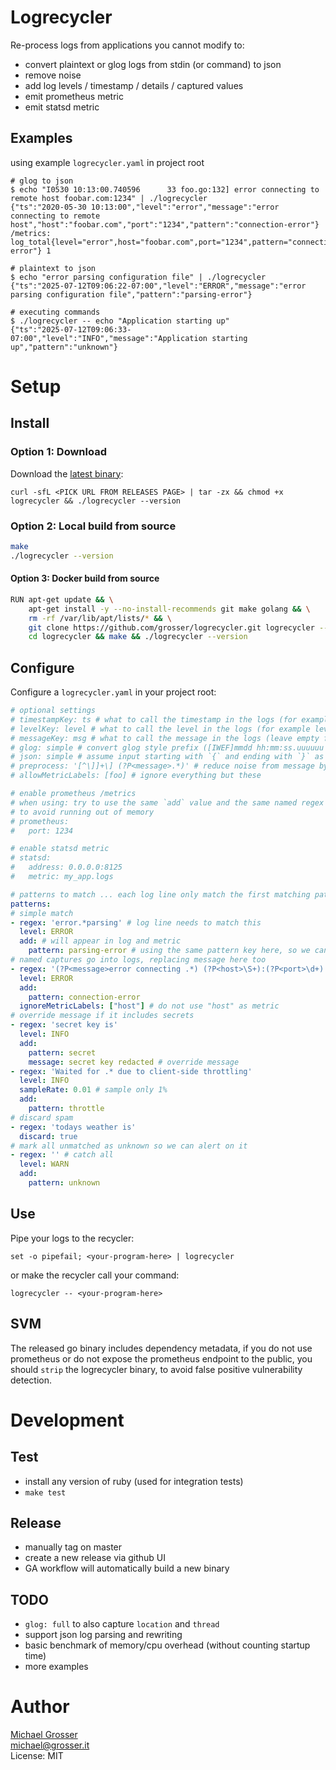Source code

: # Logrecycler

Re-process logs from applications you cannot modify to:
- convert plaintext or glog logs from stdin (or command) to json
- remove noise
- add log levels / timestamp / details / captured values
- emit prometheus metric
- emit statsd metric


## Examples

using example `logrecycler.yaml` in project root

```
# glog to json
$ echo "I0530 10:13:00.740596      33 foo.go:132] error connecting to remote host foobar.com:1234" | ./logrecycler
{"ts":"2020-05-30 10:13:00","level":"error","message":"error connecting to remote host","host":"foobar.com","port":"1234","pattern":"connection-error"}
/metrics: log_total{level="error",host="foobar.com",port="1234",pattern="connection-error"} 1

# plaintext to json
$ echo "error parsing configuration file" | ./logrecycler
{"ts":"2025-07-12T09:06:22-07:00","level":"ERROR","message":"error parsing configuration file","pattern":"parsing-error"}

# executing commands
$ ./logrecycler -- echo "Application starting up"
{"ts":"2025-07-12T09:06:33-07:00","level":"INFO","message":"Application starting up","pattern":"unknown"}
```

# Setup

## Install

### Option 1: Download

Download the [latest binary](https://github.com/grosser/logrecycler/releases):

```
curl -sfL <PICK URL FROM RELEASES PAGE> | tar -zx && chmod +x logrecycler && ./logrecycler --version
```

### Option 2: Local build from source

```bash
make
./logrecycler --version
```

#### Option 3: Docker build from source

```bash
RUN apt-get update && \
    apt-get install -y --no-install-recommends git make golang && \
    rm -rf /var/lib/apt/lists/* && \
    git clone https://github.com/grosser/logrecycler.git logrecycler --quiet --depth=1 --branch grosser/native && \
    cd logrecycler && make && ./logrecycler --version
```

## Configure

Configure a `logrecycler.yaml` in your project root:

<!-- keep in sync with logrecycler.yaml -->
```yaml
# optional settings
# timestampKey: ts # what to call the timestamp in the logs (for example @timestamp, ts, leave empty for no timestamp)
# levelKey: level # what to call the level in the logs (for example level/lvl/severity, leave empty for no level)
# messageKey: msg # what to call the message in the logs (leave empty for 'message')
# glog: simple # convert glog style prefix ([IWEF]mmdd hh:mm:ss.uuuuuu threadid file:line] message) into timestamp/level/message
# json: simple # assume input starting with `{` and ending with `}` as json and merge it, also set allowMetricLabels to avoid metric spam and match the level+message+timestamp keys with the input
# preprocess: '[^\]]+\] (?P<message>.*)' # reduce noise from message by replacing it with captured (for example remove, leave empty for none)
# allowMetricLabels: [foo] # ignore everything but these

# enable prometheus /metrics
# when using: try to use the same `add` value and the same named regex captures in patterns below
# to avoid running out of memory
# prometheus:
#   port: 1234

# enable statsd metric
# statsd:
#   address: 0.0.0.0:8125
#   metric: my_app.logs

# patterns to match ... each log line only match the first matching pattern
patterns:
# simple match
- regex: 'error.*parsing' # log line needs to match this
  level: ERROR
  add: # will appear in log and metric
    pattern: parsing-error # using the same pattern key here, so we can group by pattern when reporting
# named captures go into logs, replacing message here too
- regex: '(?P<message>error connecting .*) (?P<host>\S+):(?P<port>\d+)'
  level: ERROR
  add:
    pattern: connection-error
  ignoreMetricLabels: ["host"] # do not use "host" as metric
# override message if it includes secrets
- regex: 'secret key is'
  level: INFO
  add:
    pattern: secret
    message: secret key redacted # override message
- regex: 'Waited for .* due to client-side throttling'
  level: INFO
  sampleRate: 0.01 # sample only 1%
  add:
    pattern: throttle
# discard spam
- regex: 'todays weather is'
  discard: true
# mark all unmatched as unknown so we can alert on it
- regex: '' # catch all
  level: WARN
  add:
    pattern: unknown
```

## Use

Pipe your logs to the recycler:

```
set -o pipefail; <your-program-here> | logrecycler
```

or make the recycler call your command:

```
logrecycler -- <your-program-here>
```

## SVM

The released go binary includes dependency metadata,
if you do not use prometheus or do not expose the prometheus endpoint to the public,
you should `strip` the logrecycler binary, to avoid false positive vulnerability detection.

# Development

## Test

- install any version of ruby (used for integration tests)
- `make test`

## Release

- manually tag on master
- create a new release via github UI
- GA workflow will automatically build a new binary

## TODO
- `glog: full` to also capture `location` and `thread`
- support json log parsing and rewriting
- basic benchmark of memory/cpu overhead (without counting startup time)
- more examples


# Author
[Michael Grosser](http://grosser.it)<br/>
michael@grosser.it<br/>
License: MIT<br/>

= = = = =

#### DIRECTIONS FOR THIS TASK
Restate, word for word, all of the material above, leaving out the images.

#### OUTPUT BELOW
Source code

: # Logrecycler

Re-process logs from applications you cannot modify to:
- convert plaintext or glog logs from stdin (or command) to json
- remove noise
- add log levels / timestamp / details / captured values
- emit prometheus metric
- emit statsd metric


## Examples

using example `logrecycler.yaml` in project root

```
# glog to json
$ echo "I0530 10:13:00.740596      33 foo.go:132] error connecting to remote host foobar.com:1234" | ./logrecycler
{"ts":"2020-05-30 10:13:00","level":"error","message":"error connecting to remote host","host":"foobar.com","port":"1234","pattern":"connection-error"}
/metrics: log_total{level="error",host="foobar.com",port="1234",pattern="connection-error"} 1

# plaintext to json
$ echo "error parsing configuration file" | ./logrecycler
{"ts":"2025-07-12T09:06:22-07:00","level":"ERROR","message":"error parsing configuration file","pattern":"parsing-error"}

# executing commands
$ ./logrecycler -- echo "Application starting up"
{"ts":"2025-07-12T09:06:33-07:00","level":"INFO","message":"Application starting up","pattern":"unknown"}
```

# Setup

## Install

### Option 1: Download

Download the [latest binary](https://github.com/grosser/logrecycler/releases):

```
curl -sfL <PICK URL FROM RELEASES PAGE> | tar -zx && chmod +x logrecycler && ./logrecycler --version
```

### Option 2: Local build from source

```bash
make
./logrecycler --version
```

#### Option 3: Docker build from source

```bash
RUN apt-get update && \
    apt-get install -y --no-install-recommends git make golang && \
    rm -rf /var/lib/apt/lists/* && \
    git clone https://github.com/grosser/logrecycler.git logrecycler --quiet --depth=1 --branch grosser/native && \
    cd logrecycler && make && ./logrecycler --version
```

## Configure

Configure a `logrecycler.yaml` in your project root:

<!-- keep in sync with logrecycler.yaml -->
```yaml
# optional settings
# timestampKey: ts # what to call the timestamp in the logs (for example @timestamp, ts, leave empty for no timestamp)
# levelKey: level # what to call the level in the logs (for example level/lvl/severity, leave empty for no level)
# messageKey: msg # what to call the message in the logs (leave empty for 'message')
# glog: simple # convert glog style prefix ([IWEF]mmdd hh:mm:ss.uuuuuu threadid file:line] message) into timestamp/level/message
# json: simple # assume input starting with `{` and ending with `}` as json and merge it, also set allowMetricLabels to avoid metric spam and match the level+message+timestamp keys with the input
# preprocess: '[^\]]+\] (?P<message>.*)' # reduce noise from message by replacing it with captured (for example remove, leave empty for none)
# allowMetricLabels: [foo] # ignore everything but these

# enable prometheus /metrics
# when using: try to use the same `add` value and the same named regex captures in patterns below
# to avoid running out of memory
# prometheus:
#   port: 1234

# enable statsd metric
# statsd:
#   address: 0.0.0.0:8125
#   metric: my_app.logs

# patterns to match ... each log line only match the first matching pattern
patterns:
# simple match
- regex: 'error.*parsing' # log line needs to match this
  level: ERROR
  add: # will appear in log and metric
    pattern: parsing-error # using the same pattern key here, so we can group by pattern when reporting
# named captures go into logs, replacing message here too
- regex: '(?P<message>error connecting .*) (?P<host>\S+):(?P<port>\d+)'
  level: ERROR
  add:
    pattern: connection-error
  ignoreMetricLabels: ["host"] # do not use "host" as metric
# override message if it includes secrets
- regex: 'secret key is'
  level: INFO
  add:
    pattern: secret
    message: secret key redacted # override message
- regex: 'Waited for .* due to client-side throttling'
  level: INFO
  sampleRate: 0.01 # sample only 1%
  add:
    pattern: throttle
# discard spam
- regex: 'todays weather is'
  discard: true
# mark all unmatched as unknown so we can alert on it
- regex: '' # catch all
  level: WARN
  add:
    pattern: unknown
```

## Use

Pipe your logs to the recycler:

```
set -o pipefail; <your-program-here> | logrecycler
```

or make the recycler call your command:

```
logrecycler -- <your-program-here>
```

## SVM

The released go binary includes dependency metadata,
if you do not use prometheus or do not expose the prometheus endpoint to the public,
you should `strip` the logrecycler binary, to avoid false positive vulnerability detection.

# Development

## Test

- install any version of ruby (used for integration tests)
- `make test`

## Release

- manually tag on master
- create a new release via github UI
- GA workflow will automatically build a new binary

## TODO
- `glog: full` to also capture `location` and `thread`
- support json log parsing and rewriting
- basic benchmark of memory/cpu overhead (without counting startup time)
- more examples


# Author
[Michael Grosser](http://grosser.it)<br/>
michael@grosser.it<br/>
License: MIT<br/>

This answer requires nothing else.